The Fender G-DEC (Guitar Digital Entertainment Center) is a family of "teaching" and practice amplifiers, manufactured by Fender Musical Instruments Corporation, that all feature amp modelling and effects, drum/bass patterns, teaching and performance backing loops, internal synth with MIDI interface, tuner, phrase sampler. All amps are capable of reproducing convincing guitar tones from heavy metal to jazz to punk to country at the twist of a knob.
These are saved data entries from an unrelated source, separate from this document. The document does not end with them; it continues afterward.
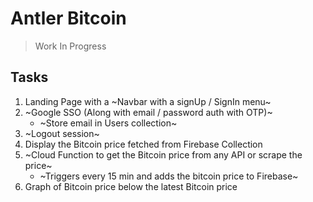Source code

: # Antler Bitcoin

> Work In Progress

## Tasks

1. Landing Page with a ~Navbar with a signUp / SignIn menu~
2. ~Google SSO (Along with email / password auth with OTP)~
    - ~Store email in Users collection~
3. ~Logout session~
4. Display the Bitcoin price fetched from Firebase Collection
5. ~Cloud Function to get the Bitcoin price from any API or scrape the price~
    - ~Triggers every 15 min and adds the bitcoin price to Firebase~
6. Graph of Bitcoin price below the latest Bitcoin price
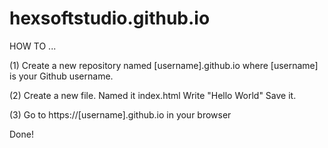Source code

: # hexsoftstudio.github.io

HOW TO ... 

(1) Create a new repository named [username].github.io
where [username] is your Github username.
  
(2) Create a new file. Named it index.html
Write "Hello World"
Save it.

(3) Go to https://[username].github.io in your browser
  
Done!
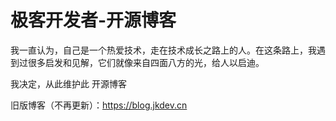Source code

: # 极客开发者-开源博客

我一直认为，自己是一个热爱技术，走在技术成长之路上的人。在这条路上，我遇到过很多启发和见解，它们就像来自四面八方的光，给人以启迪。

我决定，从此维护此 开源博客

旧版博客（不再更新）：<https://blog.jkdev.cn>
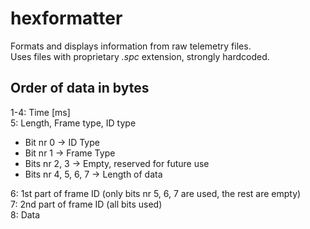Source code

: # hexformatter

Formats and displays information from raw telemetry files.  
Uses files with proprietary *.spc* extension, strongly hardcoded.

## Order of data in bytes

1-4: Time [ms]  
5: Length, Frame type, ID type
  - Bit nr 0 -> ID Type
  - Bit nr 1 -> Frame Type
  - Bits nr 2, 3 -> Empty, reserved for future use
  - Bits nr 4, 5, 6, 7 -> Length of data

6: 1st part of frame ID (only bits nr 5, 6, 7 are used, the rest are empty)  
7: 2nd part of frame ID (all bits used)  
8: Data
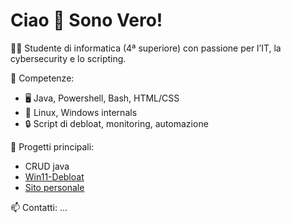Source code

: # Ciao 👋 Sono Vero!

👨‍💻 Studente di informatica (4ª superiore) con passione per l’IT, la cybersecurity e lo scripting.

🔧 Competenze:
- 🖥️ Java, Powershell, Bash, HTML/CSS
- 🐧 Linux, Windows internals
- 🔒 Script di debloat, monitoring, automazione

📌 Progetti principali:
- CRUD java
- [Win11-Debloat](https://github.com/vero-sh/veroRepo/tree/main/testPS)
- [Sito personale](https://github.com/vero-sh/htmlproject)

📫 Contatti: ...

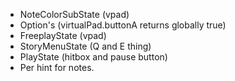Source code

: - NoteColorSubState (vpad)
- Option's (virtualPad.buttonA returns globally true)
- FreeplayState (vpad)
- StoryMenuState (Q and E thing)
- PlayState (hitbox and pause button)
- Per hint for notes.
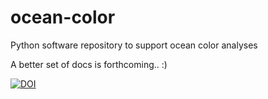 # ocean-color
Python software repository to support ocean color analyses

A better set of docs is forthcoming..  :)



[![DOI](https://zenodo.org/badge/644861243.svg)](https://doi.org/10.5281/zenodo.17088614)

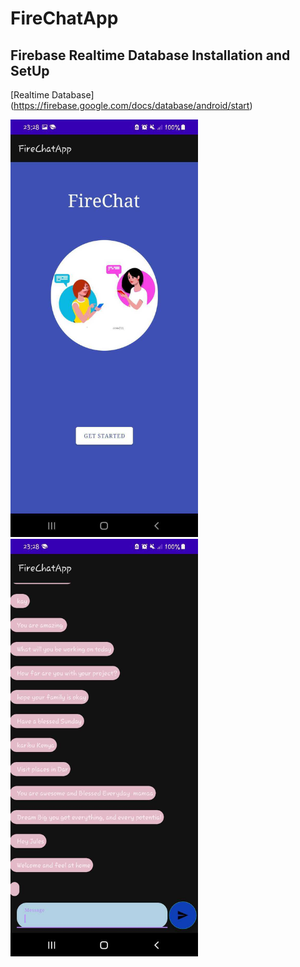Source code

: # FireChatApp

## Firebase Realtime Database Installation and SetUp
 [Realtime Database] (https://firebase.google.com/docs/database/android/start)

<img src="Screen1.jpg" alt="" style="width:300px; height=450px;">    <img src="Screen2.jpg" alt="" style="width:300px; height=450px;">

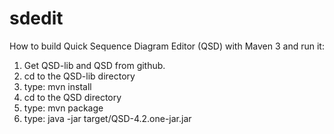 # sdedit
How to build Quick Sequence Diagram Editor (QSD) with Maven 3 and run it:

1. Get QSD-lib and QSD from github.
2. cd to the QSD-lib directory
3. type: mvn install
4. cd to the QSD directory
5. type: mvn package
6. type: java -jar target/QSD-4.2.one-jar.jar 
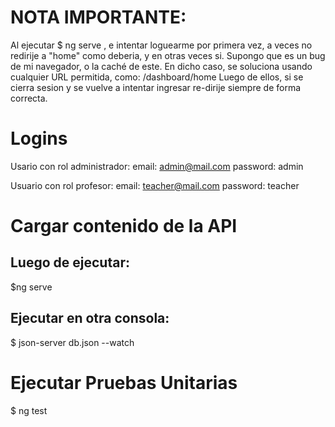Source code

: # NOTA IMPORTANTE: 

Al ejecutar $ ng serve , e intentar loguearme por primera vez, a veces no redirije a "home" 
como deberia, y en otras veces si. Supongo que es un bug de mi navegador, o la caché de este.
En dicho caso, se soluciona usando cualquier URL permitida, como: /dashboard/home
Luego de ellos, si se cierra sesion y se vuelve a intentar ingresar re-dirije siempre de forma correcta.

# Logins

Usario con rol administrador:
email: admin@mail.com
password: admin

Usuario con rol profesor:
email: teacher@mail.com
password: teacher

# Cargar contenido de la API

## Luego de ejecutar:

$ng serve

## Ejecutar en otra consola:

$ json-server db.json --watch

# Ejecutar Pruebas Unitarias

$ ng test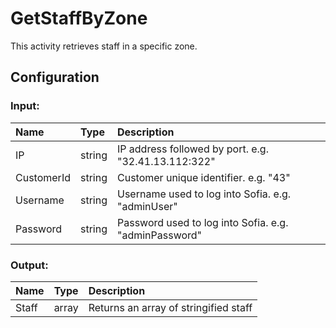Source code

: # GetStaffByZone

This activity retrieves staff in a specific zone.

## Configuration

### Input:

| Name       | Type   | Description                                           |
| :--------- | :----- | :---------------------------------------------------- |
| IP         | string | IP address followed by port. e.g. "32.41.13.112:322"  |
| CustomerId | string | Customer unique identifier. e.g. "43"                 |
| Username   | string | Username used to log into Sofia. e.g. "adminUser"     |
| Password   | string | Password used to log into Sofia. e.g. "adminPassword" |

### Output:

| Name  | Type  | Description                           |
| :---- | :---- | :------------------------------------ |
| Staff | array | Returns an array of stringified staff |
The range of special effects available are wide ranging and connection to a computer via the MIDI interface is possible.

There are several different amplifiers to suit a range of budgets:
 The original G-DEC is a 15 watt device with an 8" speaker.
 The G-DEC Exec is a 15 watt amplifier with an 8" speaker but in three-color Sunburst maple cabinet, with an oxblood grille cloth and various accessories.
 G-DEC Junior is a 15 watt amplifier with an 8" speaker but sporting a simplified, stripped down control interface.
 G-DEC 30 is an updated version of the G-DEC with more power, bigger 10" speaker, more effects, more memory for MIDI data.
 G-DEC 3 is current (introduced in North America Jan 2010 and released to Europe May 2010) and has different features to the original. Most notable change is the addition of MP3/WAV file playback, USB connectivity instead of MIDI and Fender FUSE software to program the amp from PC or MAC. This newer model comprises two versions; the "G-DEC3 Fifteen" 15 watt and the "G-DEC3 Thirty" 30 watt. The latter has stereo line outs for connectivity to sound reinforcement equipment.

There is also an amplifier for bass players called B-DEC 30 (Bass Digital Entertainment Center). This has similar features to the G-DEC 30 but tailored for the lower bass guitar frequencies. It has a 10" speaker and a piezo horn tweeter. Also it differs from the other amplifiers as it is angled like a wedge-shaped foldback speaker.

The G-DEC3 Thirty was offered in 3 special editions in addition to the standard edition; the G-DEC3 Blues Edition, the G-DEC3 Metal Edition and the G-DEC3 Country Edition, each with a selection of standard plus their own unique WAV tracks particular to the music style.